I thought Manchester United (NYSE:MANU) stock was a worthy addition to my portfolio back in October 2020. Until fairly recently, the Manchester United stock price was moving in the right direction. I believe that investors are concerned about a potential dividend cut.
Manchester United dividend
Manchester United has paid a dividend of 80 cents per share since 2016. Since then, the stock has traded as high as $27.70 and as low as $12. The dividend yield on the stock has therefore ranged between 2.9% and 6.7%. Manchester United stock yields around 5% at the current price of about $16, assuming an 80p dividend.
So, is that dividend in danger? Well, Manchester United made a £23m loss in 2020. A £118m drop in revenues was to blame for this. The coronavirus pandemic delayed the end of the 2019–20 season and forced games to be played behind closed doors, which hurt gate receipts and broadcasting income. Long-term borrowings increased by around £15m in the 2020 fiscal year.
The 2020–21 season looks like it will be played behind closed doors in its entirety. A loss was made in the first quarter of 2021. A bumper profit — from fat broadcasting revenues from Manchester United’s continuing participation in the UEFA Champions League — was reported in the second quarter.
Dividend cut risk
Manchester United got knocked out of the 2020–21 Champions League. The club does continue to compete in the less richly rewarded UEFA Europa League and looks to be on course for a strong Premier League finish. There is the possibility that 2021 will be another loss-making year, putting strain on the club’s finances. Perhaps fears about further losses help explain the precipitous drop in the Manchester United share price that follows the 11 March 2020 news that a member of the controlling Glazer family was selling 5m shares. This might have been seen as a vote of no confidence from someone considered an insider, perhaps even as a cash raise before an as-yet-unannounced dividend cut.
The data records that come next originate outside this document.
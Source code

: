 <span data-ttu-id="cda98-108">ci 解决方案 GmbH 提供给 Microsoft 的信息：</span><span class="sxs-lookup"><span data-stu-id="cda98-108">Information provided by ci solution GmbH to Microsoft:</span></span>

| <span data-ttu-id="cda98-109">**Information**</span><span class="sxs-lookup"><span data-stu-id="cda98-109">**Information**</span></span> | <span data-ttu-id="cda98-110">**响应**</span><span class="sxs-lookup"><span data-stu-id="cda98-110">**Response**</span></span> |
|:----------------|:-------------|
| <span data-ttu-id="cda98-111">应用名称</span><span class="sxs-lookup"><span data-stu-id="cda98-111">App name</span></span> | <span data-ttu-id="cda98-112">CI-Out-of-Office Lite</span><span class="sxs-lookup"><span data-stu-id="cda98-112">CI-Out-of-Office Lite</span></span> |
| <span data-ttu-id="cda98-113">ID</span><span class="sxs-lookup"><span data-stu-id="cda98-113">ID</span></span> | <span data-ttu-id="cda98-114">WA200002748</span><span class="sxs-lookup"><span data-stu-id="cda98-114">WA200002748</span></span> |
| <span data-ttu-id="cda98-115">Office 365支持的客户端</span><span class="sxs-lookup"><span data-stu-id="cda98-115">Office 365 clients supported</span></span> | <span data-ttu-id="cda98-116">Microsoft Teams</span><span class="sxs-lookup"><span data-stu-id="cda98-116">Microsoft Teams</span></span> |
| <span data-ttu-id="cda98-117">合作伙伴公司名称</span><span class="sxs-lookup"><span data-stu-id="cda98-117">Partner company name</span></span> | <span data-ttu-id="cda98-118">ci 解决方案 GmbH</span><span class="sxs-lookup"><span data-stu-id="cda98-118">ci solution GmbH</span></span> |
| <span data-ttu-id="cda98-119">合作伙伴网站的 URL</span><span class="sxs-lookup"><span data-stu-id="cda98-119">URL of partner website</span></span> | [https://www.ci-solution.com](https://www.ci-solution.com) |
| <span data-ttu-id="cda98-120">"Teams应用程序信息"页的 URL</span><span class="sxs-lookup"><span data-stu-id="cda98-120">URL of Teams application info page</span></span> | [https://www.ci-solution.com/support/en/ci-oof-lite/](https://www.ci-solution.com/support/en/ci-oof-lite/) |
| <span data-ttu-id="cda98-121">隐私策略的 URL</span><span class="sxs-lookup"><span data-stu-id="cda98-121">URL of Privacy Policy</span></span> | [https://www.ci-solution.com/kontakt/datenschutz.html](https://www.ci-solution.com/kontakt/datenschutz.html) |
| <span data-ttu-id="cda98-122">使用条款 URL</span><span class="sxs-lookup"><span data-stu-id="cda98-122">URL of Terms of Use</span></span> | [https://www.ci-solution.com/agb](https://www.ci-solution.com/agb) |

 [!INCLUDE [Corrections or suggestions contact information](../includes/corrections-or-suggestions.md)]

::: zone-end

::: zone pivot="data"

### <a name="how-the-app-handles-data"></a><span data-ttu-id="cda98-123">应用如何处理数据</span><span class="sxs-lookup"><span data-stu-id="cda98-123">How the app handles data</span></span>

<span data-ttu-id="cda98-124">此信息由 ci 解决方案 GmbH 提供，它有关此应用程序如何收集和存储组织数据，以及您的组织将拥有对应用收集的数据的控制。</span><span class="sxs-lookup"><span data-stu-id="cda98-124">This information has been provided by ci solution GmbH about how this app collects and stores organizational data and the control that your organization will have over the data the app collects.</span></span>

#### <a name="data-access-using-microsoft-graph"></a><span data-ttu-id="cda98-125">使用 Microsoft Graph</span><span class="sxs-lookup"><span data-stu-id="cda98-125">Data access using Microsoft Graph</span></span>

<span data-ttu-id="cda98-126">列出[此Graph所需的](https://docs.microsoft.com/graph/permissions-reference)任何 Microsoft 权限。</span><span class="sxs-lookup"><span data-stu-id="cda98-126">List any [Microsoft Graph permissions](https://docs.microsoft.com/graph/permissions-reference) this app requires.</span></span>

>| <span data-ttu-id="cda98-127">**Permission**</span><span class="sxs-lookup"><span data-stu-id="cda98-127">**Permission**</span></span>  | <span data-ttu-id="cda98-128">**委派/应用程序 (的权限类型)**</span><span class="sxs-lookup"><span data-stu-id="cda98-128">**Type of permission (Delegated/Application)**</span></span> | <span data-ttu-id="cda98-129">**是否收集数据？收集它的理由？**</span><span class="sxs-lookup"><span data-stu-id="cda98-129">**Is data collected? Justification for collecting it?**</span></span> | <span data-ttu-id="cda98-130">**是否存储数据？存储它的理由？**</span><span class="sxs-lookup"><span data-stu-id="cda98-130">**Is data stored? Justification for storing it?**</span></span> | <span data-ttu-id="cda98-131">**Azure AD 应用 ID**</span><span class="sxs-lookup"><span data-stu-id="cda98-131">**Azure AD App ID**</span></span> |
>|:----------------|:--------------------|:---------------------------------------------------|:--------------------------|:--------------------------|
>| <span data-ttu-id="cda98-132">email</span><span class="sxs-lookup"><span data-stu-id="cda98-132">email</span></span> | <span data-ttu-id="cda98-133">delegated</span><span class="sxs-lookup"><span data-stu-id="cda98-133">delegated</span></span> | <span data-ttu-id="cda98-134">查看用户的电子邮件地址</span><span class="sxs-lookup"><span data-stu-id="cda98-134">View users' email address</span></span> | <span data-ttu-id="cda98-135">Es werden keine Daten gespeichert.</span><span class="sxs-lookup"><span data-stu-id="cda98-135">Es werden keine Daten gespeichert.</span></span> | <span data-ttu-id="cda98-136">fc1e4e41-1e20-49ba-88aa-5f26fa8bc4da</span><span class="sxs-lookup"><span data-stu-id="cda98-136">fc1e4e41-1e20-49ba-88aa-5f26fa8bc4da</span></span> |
Speculation is always risky. The Glazer family would still own a 75% controlling stake after the sale. But I think it is safe to say that Manchester United cutting its dividend is more likely due to the squeeze on the club’s finances. Manchester United is not to blame for the rise in risk, all football clubs are feeling the pain, and the pain should be temporary.
Manchester United stock price
Next season fans will return to Manchester United’s Old Trafford ground lifting matchday revenues. Qualification for the lucrative Champions League via a top 4 Premier League finish looks fairly certain. Competition for Premier League and UEFA competition broadcasting rights is increasing. Amazon has entered the broadcasting rights battle, and other streaming services might join in. Manchester United’s broadcasting revenues should grow over the long term.
A new five-year shirt sponsorship deal has been signed for the 2021–22 season onwards. Although it is worth less than the previous deal, it appears to at least equal Barcelona’s, which was also completed during the pandemic. This, I think, speaks to the strength of the Manchester United brand, which is a boon for its commercial revenues.
I would buy Manchester United for my portfolio today. I am concerned about a dividend cut, but I think it would be temporary. Once the pandemic is over, and something like normality is restored, I think Manchester United stock should return to form.